The word "your" marks the lines to copy; find all of them in the entries below.
# # # # # # #
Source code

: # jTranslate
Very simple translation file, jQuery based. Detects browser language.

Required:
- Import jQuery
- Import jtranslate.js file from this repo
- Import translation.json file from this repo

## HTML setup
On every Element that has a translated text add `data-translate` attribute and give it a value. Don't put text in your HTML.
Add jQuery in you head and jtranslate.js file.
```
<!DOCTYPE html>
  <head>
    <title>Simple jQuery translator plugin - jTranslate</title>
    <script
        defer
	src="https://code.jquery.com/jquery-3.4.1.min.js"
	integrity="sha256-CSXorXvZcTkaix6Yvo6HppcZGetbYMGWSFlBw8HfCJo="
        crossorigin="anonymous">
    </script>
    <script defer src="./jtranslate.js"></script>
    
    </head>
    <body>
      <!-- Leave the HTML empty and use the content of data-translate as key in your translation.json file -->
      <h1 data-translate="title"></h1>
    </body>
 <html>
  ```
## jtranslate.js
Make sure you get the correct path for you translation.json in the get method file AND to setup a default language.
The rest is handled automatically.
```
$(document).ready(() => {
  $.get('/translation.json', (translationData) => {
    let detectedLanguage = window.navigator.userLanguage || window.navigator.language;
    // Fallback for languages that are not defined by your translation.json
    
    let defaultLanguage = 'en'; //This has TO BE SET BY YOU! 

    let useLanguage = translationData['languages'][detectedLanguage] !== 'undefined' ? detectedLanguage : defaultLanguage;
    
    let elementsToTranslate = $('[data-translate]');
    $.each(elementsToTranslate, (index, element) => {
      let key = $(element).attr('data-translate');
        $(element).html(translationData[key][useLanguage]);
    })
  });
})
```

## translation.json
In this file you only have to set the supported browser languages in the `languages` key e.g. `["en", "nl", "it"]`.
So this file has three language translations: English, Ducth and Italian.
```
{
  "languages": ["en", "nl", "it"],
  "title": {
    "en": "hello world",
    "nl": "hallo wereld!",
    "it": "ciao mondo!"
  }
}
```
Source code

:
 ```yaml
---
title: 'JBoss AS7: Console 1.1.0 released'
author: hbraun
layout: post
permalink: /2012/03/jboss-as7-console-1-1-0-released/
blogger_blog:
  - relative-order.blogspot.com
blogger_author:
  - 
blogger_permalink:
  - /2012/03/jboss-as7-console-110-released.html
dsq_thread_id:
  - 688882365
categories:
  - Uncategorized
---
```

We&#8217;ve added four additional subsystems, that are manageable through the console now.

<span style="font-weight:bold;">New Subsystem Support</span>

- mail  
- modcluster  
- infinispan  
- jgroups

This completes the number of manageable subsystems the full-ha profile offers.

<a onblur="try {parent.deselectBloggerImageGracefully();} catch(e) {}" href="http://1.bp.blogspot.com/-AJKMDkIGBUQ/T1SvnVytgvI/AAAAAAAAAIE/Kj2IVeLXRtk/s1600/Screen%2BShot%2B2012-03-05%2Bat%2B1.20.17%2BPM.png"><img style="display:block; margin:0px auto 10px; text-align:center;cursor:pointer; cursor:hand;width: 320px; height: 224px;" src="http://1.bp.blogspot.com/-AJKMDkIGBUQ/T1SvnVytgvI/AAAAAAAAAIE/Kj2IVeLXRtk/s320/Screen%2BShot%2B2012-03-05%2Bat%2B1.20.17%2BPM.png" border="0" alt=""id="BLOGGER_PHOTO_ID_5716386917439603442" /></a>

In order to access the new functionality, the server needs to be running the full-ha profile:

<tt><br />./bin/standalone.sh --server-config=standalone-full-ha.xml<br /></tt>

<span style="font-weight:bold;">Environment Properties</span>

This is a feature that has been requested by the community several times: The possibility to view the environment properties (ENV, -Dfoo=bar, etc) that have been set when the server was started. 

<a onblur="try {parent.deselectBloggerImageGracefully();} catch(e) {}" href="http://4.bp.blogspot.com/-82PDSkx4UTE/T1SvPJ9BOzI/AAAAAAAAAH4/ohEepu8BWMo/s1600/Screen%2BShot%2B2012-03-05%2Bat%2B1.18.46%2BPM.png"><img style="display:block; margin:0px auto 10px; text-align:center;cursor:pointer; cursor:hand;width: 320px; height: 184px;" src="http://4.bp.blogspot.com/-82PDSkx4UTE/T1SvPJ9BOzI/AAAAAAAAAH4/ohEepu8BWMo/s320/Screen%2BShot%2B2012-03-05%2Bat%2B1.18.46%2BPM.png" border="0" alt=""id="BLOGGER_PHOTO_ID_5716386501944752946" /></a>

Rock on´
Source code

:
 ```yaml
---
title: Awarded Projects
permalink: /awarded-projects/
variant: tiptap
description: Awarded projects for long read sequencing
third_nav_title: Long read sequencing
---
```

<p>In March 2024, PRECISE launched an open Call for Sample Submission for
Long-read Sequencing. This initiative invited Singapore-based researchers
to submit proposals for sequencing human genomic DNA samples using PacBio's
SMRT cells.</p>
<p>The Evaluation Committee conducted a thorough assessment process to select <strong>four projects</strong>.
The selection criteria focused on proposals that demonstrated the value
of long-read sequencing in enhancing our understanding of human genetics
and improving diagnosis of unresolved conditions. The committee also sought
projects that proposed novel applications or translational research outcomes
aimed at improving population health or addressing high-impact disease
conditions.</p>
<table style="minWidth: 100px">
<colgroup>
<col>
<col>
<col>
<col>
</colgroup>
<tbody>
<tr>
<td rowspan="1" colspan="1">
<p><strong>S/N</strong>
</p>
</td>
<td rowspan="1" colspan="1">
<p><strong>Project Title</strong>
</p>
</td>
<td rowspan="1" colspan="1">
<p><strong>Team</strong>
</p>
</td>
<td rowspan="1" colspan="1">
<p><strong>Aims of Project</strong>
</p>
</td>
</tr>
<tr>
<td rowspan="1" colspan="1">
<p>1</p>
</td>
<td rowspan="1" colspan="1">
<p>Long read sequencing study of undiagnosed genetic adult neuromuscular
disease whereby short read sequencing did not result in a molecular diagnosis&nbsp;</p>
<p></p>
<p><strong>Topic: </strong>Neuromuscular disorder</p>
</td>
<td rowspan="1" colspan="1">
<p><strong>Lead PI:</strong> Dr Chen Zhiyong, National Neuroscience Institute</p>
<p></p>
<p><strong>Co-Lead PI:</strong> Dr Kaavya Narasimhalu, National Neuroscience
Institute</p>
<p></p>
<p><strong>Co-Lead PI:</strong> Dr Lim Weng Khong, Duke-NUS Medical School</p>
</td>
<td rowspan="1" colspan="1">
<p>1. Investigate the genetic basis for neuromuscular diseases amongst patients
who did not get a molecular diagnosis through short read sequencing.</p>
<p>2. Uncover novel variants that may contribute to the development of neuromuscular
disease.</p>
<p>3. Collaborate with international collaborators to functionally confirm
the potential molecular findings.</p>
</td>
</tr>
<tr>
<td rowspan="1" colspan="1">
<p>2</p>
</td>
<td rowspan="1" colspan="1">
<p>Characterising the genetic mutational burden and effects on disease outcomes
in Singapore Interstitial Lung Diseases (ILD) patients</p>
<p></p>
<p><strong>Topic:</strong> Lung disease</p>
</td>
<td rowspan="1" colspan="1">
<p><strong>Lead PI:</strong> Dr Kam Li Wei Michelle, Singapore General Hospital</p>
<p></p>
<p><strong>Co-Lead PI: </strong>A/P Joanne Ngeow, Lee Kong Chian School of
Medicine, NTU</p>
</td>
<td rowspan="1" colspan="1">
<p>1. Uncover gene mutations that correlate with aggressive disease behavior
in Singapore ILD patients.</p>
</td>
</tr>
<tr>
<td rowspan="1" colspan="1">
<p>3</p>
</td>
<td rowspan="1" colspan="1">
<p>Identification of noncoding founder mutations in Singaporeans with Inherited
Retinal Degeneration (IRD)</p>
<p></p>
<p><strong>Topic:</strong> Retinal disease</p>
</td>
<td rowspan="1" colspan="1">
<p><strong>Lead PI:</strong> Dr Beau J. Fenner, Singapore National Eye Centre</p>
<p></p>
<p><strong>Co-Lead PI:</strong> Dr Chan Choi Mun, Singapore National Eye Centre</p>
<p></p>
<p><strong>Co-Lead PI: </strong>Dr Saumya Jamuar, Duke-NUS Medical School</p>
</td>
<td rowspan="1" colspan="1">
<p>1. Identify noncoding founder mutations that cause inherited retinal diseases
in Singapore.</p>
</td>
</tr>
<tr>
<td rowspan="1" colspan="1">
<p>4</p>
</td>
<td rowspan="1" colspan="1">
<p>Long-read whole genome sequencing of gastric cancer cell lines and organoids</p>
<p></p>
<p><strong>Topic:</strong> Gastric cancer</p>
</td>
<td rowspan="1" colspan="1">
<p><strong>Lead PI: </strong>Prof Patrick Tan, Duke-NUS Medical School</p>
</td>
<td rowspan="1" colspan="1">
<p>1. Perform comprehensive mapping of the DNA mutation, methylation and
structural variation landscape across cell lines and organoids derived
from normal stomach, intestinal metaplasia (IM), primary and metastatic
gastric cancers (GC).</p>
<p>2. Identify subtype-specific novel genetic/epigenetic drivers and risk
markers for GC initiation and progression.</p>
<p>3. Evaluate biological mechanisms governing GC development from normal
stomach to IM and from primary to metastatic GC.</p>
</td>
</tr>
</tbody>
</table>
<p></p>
# # # # # # #
▶ WRITTEN SOLUTION
On every Element that has a translated text add `data-translate` attribute and give it a value. Don't put text in your HTML.
      <!-- Leave the HTML empty and use the content of data-translate as key in your translation.json file -->
    // Fallback for languages that are not defined by your translation.json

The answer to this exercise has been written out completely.